Posted by nikolaf on April 11, 2013 at 12:44 PM PDT

Configuration:

glassfish1.corp.local

  • cluster
  • ssh node glassfish1
  • instance1

glassfish2.corp.local

  • ssh node glassfish2
  • instance2

Firstly, I started with a conventional cluster with master broker, but if you lose the master broker (i.e. power it off), the rest of the instances on the other servers accept messages, but they never reach the MDB (onMessage), see comment http://www.java.net/forum/topic/glassfish/glassfish/orb-not-listening-se....

Secondly, I tried a conventional cluster of peer brokers using HA-JDBC and Derby on both GlassFish servers to provide the JMS configuration store with HA as well. When I power off the glassfish2 server, messages will send (via ORB or direct) without error, but never be picked up from the queue. You can see on glassfish1 that instance2 is in stopped state, so it detects the host going down.

This is the code I use in my unit test to see if the queue is empty:

    public final void waitForEmptyQueue(final QueueSession queueSession,
            final Queue queue) throws Exception {
        log.debug("waitForEmptyQueue");
        // Wait for queue to empty
        boolean hasMoreItem = true;
        while (hasMoreItem) {
            final QueueBrowser browser = queueSession.createBrowser(queue);
            hasMoreItem = browser.getEnumeration().hasMoreElements();
            browser.close();
            try {
                Thread.sleep(100);
            } catch (InterruptedException e) {
                throw new RuntimeException(e);
            }
        }
    }

Then if I power on glassfish2, but do not start GlassFish then things work as expected. This is a big issue since you cannot guarantee a host will come back online in a timely manner. Is there some type of configuration that will prevent this zombie condition?

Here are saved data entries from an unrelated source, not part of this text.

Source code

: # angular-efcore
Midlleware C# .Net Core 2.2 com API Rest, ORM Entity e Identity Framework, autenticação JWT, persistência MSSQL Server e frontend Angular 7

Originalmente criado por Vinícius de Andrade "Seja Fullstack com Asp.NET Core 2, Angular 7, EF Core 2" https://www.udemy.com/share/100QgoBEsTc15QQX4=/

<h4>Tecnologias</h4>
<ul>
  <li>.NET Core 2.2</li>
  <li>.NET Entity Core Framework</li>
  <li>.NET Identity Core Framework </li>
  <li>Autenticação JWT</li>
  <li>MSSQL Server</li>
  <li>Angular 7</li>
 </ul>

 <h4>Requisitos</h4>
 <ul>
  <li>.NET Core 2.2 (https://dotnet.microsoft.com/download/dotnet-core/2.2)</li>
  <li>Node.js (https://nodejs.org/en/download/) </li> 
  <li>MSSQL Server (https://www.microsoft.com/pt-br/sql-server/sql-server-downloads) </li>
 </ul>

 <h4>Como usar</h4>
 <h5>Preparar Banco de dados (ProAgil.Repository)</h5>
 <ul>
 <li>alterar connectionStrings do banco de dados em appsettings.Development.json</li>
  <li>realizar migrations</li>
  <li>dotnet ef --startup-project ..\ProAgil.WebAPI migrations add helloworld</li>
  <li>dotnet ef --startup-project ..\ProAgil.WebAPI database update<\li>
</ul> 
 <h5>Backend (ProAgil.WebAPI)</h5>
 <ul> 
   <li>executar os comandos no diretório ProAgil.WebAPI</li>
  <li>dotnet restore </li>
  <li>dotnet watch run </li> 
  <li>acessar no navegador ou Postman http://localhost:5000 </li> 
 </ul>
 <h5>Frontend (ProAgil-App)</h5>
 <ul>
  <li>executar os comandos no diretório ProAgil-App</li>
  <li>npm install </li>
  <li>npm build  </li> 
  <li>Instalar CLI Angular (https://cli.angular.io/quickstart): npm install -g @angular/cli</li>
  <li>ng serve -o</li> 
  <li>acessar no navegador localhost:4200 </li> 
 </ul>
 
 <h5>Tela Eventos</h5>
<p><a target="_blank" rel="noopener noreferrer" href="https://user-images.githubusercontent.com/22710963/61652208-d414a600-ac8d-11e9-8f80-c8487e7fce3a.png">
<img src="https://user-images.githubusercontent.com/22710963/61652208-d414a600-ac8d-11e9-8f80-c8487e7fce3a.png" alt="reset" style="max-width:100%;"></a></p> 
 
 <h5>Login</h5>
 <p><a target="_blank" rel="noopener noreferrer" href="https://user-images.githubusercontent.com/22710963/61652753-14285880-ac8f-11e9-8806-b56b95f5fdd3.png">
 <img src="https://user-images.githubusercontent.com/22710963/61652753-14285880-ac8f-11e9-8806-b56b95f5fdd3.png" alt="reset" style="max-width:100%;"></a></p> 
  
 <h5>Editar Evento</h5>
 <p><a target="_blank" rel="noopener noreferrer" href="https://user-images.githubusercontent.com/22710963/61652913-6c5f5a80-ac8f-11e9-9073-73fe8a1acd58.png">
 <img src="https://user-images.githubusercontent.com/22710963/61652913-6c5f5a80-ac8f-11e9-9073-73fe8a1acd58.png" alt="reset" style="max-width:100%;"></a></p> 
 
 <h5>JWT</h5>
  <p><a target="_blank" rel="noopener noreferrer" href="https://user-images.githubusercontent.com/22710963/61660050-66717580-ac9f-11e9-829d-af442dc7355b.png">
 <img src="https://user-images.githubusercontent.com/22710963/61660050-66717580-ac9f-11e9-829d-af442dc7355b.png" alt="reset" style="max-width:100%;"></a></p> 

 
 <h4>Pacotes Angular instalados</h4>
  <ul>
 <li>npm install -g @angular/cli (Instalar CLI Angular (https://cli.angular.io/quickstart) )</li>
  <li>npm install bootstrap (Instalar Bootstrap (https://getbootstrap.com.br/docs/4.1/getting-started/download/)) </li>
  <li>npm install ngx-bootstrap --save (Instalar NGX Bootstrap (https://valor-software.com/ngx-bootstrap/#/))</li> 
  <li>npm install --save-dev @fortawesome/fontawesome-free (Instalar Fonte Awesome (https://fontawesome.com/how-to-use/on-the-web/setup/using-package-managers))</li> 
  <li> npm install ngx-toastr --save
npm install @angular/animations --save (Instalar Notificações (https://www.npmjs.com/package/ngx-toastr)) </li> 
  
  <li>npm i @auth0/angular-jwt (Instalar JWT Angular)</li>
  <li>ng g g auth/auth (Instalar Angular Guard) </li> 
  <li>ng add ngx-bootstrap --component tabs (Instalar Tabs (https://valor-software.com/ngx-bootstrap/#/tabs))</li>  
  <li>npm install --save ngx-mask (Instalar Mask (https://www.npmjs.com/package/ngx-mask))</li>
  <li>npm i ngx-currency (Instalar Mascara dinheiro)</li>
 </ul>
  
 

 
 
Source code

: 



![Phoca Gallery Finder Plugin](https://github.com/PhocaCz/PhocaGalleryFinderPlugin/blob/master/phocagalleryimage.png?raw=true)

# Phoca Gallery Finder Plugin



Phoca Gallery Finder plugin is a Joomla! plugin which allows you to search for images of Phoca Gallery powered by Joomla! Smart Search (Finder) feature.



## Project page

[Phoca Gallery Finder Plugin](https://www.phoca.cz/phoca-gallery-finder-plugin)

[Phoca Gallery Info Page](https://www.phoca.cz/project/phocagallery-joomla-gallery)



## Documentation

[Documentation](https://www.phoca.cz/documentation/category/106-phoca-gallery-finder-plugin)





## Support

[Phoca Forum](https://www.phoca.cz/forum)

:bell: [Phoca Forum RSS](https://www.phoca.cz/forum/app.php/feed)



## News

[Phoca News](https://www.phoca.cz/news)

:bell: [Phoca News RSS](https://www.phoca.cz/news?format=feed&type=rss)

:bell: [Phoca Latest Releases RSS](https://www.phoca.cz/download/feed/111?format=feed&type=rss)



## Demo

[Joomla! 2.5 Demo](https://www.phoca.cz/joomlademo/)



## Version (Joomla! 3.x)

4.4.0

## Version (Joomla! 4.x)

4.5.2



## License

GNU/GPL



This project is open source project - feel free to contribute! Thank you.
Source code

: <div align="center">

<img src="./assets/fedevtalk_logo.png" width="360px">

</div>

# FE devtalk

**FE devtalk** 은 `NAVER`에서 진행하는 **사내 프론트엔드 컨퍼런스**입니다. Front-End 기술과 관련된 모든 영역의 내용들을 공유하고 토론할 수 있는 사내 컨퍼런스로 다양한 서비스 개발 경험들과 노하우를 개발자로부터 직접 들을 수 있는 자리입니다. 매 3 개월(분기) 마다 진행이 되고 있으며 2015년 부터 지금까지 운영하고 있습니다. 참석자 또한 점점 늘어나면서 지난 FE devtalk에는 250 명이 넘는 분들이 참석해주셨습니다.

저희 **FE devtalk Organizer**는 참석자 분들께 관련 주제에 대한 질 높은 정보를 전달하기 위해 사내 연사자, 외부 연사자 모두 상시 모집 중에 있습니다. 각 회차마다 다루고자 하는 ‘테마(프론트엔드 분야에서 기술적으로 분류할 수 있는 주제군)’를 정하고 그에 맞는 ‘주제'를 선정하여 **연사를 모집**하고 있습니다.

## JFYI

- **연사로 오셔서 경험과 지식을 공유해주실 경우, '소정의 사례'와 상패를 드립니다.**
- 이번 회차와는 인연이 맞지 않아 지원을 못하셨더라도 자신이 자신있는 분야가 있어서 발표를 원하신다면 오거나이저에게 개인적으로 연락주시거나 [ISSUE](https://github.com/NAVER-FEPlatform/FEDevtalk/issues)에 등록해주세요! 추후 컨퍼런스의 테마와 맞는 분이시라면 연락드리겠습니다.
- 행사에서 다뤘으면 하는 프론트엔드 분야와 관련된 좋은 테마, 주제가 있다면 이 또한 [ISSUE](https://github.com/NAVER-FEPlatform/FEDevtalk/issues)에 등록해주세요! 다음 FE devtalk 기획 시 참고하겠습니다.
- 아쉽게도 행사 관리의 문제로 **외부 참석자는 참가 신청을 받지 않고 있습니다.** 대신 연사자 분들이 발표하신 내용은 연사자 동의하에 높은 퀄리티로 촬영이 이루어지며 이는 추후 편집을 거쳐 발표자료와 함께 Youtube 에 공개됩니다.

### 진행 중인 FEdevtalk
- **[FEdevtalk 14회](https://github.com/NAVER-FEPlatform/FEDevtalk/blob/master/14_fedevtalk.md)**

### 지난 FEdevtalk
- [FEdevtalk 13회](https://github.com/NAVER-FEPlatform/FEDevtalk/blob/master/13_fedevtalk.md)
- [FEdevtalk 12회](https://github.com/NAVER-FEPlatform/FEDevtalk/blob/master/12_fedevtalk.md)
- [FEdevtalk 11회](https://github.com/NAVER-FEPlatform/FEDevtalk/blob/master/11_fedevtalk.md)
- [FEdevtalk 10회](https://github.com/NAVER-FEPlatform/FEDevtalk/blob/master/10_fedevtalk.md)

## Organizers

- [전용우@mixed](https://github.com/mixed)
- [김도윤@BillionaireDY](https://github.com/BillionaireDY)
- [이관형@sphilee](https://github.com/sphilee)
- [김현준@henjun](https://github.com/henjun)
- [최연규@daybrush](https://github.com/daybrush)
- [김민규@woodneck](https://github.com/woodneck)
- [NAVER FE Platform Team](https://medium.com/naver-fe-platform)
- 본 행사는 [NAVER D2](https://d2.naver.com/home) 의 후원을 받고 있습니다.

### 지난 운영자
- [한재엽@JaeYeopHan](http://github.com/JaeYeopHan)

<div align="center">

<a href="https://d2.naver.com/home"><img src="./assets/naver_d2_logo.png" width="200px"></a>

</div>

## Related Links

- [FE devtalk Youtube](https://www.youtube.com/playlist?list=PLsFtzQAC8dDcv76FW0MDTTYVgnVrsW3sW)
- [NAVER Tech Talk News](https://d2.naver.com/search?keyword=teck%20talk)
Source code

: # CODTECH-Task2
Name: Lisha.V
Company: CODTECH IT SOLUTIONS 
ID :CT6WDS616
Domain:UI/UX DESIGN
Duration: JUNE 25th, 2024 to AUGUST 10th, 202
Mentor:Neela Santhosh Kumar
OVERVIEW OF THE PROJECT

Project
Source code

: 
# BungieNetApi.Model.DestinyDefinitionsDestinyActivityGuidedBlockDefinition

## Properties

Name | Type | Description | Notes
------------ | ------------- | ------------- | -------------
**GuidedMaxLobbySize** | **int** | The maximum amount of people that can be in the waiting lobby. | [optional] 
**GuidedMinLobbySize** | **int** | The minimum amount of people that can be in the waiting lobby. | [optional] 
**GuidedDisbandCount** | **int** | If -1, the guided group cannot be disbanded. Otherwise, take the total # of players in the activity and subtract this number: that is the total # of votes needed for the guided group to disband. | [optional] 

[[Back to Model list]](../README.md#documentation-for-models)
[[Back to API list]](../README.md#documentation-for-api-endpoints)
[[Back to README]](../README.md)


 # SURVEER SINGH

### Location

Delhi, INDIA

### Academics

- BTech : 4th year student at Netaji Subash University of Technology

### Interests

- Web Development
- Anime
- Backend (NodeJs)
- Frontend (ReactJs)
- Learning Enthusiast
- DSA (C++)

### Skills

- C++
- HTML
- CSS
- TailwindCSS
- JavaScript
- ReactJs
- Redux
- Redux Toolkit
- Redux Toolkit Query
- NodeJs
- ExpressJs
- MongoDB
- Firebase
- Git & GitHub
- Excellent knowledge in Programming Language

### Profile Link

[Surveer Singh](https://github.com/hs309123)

I also tried this with glassfish1 (leaving glassfish2 running) and the hang only occurs going direct:

13:47:49.705 [main] WARN  javax.jms - [C4003]: Error occurred on connection creation [glassfish1.corp.local:27676]. - cause: java.net.ConnectException: Connection refused
13:47:52.936 [main] WARN  javax.jms - [C4003]: Error occurred on connection creation [glassfish1.corp.local:27676]. - cause: java.net.ConnectException: Connection refused
13:47:56.051 [main] DEBUG com.bhn.services.jms.ClusterTest - waitForEmptyQueue

When I power glassfish1 back on things start working again. It appears that the host must be up even if GlassFish is not running on it.